Start of Block

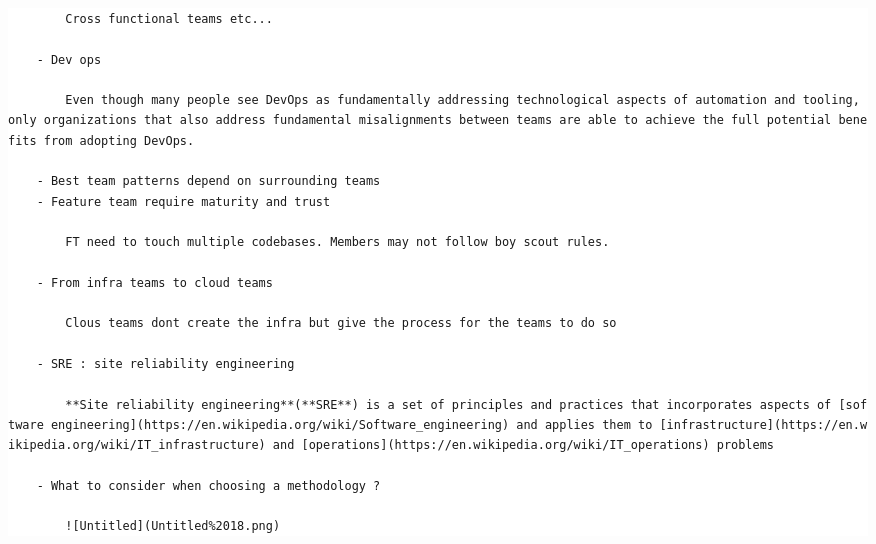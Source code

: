             Cross functional teams etc...
            
        - Dev ops
            
            Even though many people see DevOps as fundamentally addressing technological aspects of automation and tooling, only organizations that also address fundamental misalignments between teams are able to achieve the full potential benefits from adopting DevOps.
            
        - Best team patterns depend on surrounding teams
        - Feature team require maturity and trust
            
            FT need to touch multiple codebases. Members may not follow boy scout rules. 
            
        - From infra teams to cloud teams
            
            Clous teams dont create the infra but give the process for the teams to do so
            
        - SRE : site reliability engineering
            
            **Site reliability engineering**(**SRE**) is a set of principles and practices that incorporates aspects of [software engineering](https://en.wikipedia.org/wiki/Software_engineering) and applies them to [infrastructure](https://en.wikipedia.org/wiki/IT_infrastructure) and [operations](https://en.wikipedia.org/wiki/IT_operations) problems
            
        - What to consider when choosing a methodology ?
            
            ![Untitled](Untitled%2018.png)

End of Block

Problem to work on —
Give the lines again exactly, beginning with the first line of the records above and ending with the line that contains "- Best team", and include no pictures.

Solved exercise —
Source code

:             Cross functional teams etc...
            
        - Dev ops
            
            Even though many people see DevOps as fundamentally addressing technological aspects of automation and tooling, only organizations that also address fundamental misalignments between teams are able to achieve the full potential benefits from adopting DevOps.
            
        - Best team patterns depend on surrounding teams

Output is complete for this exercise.